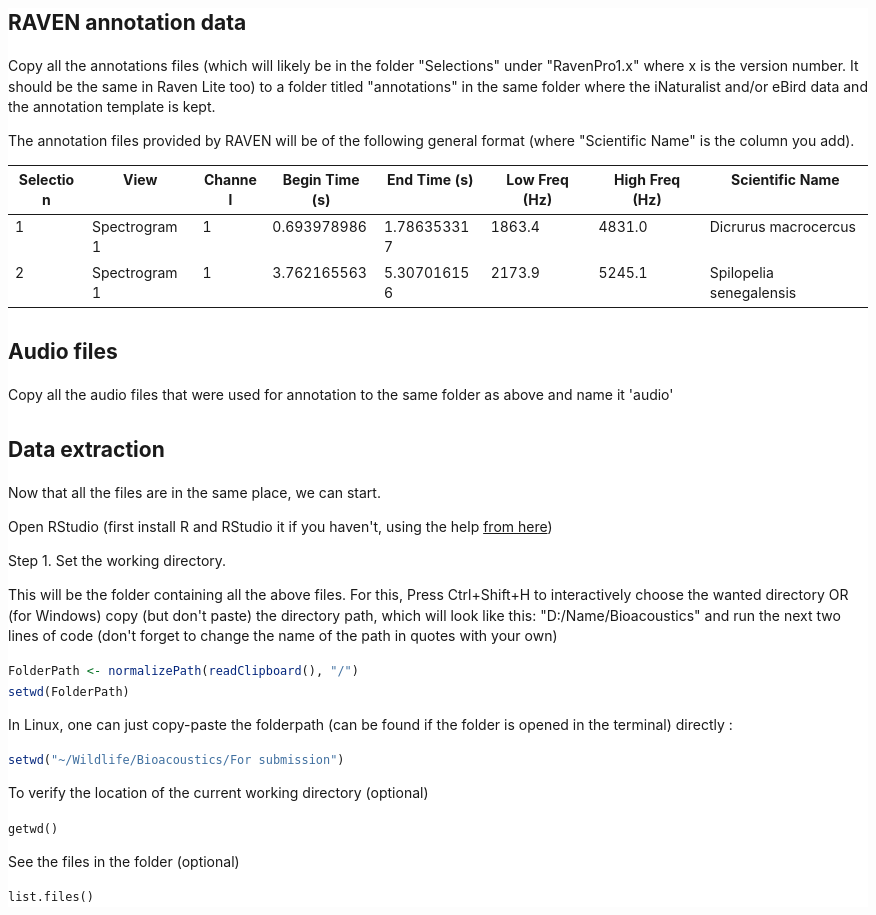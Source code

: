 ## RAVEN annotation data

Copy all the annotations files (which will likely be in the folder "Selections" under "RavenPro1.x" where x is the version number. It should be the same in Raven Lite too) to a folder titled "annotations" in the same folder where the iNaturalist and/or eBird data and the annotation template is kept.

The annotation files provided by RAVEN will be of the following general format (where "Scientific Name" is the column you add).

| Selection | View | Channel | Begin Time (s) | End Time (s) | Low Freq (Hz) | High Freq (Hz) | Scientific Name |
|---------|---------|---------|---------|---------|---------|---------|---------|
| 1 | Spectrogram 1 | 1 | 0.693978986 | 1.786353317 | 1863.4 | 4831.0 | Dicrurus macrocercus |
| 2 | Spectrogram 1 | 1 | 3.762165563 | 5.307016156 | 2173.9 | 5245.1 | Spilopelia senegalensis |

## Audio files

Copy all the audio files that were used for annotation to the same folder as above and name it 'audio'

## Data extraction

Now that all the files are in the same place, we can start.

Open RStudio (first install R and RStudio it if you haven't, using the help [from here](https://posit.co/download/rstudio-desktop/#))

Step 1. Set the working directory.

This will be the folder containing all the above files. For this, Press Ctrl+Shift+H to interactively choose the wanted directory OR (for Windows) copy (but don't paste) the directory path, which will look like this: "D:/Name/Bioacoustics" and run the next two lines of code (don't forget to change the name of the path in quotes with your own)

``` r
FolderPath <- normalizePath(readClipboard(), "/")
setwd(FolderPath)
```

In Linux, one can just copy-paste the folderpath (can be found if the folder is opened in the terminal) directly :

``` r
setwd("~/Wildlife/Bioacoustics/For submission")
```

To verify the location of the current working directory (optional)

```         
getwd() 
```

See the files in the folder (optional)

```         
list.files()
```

# # # # # # #

» Task prompt
Return, with no change at all, every line in the entries above from the line containing "## Audio files" through the line containing "Step 1. Set the working directory.".

» Answer to the problem
## Audio files

Copy all the audio files that were used for annotation to the same folder as above and name it 'audio'

## Data extraction

Now that all the files are in the same place, we can start.

Open RStudio (first install R and RStudio it if you haven't, using the help [from here](https://posit.co/download/rstudio-desktop/#))

Step 1. Set the working directory.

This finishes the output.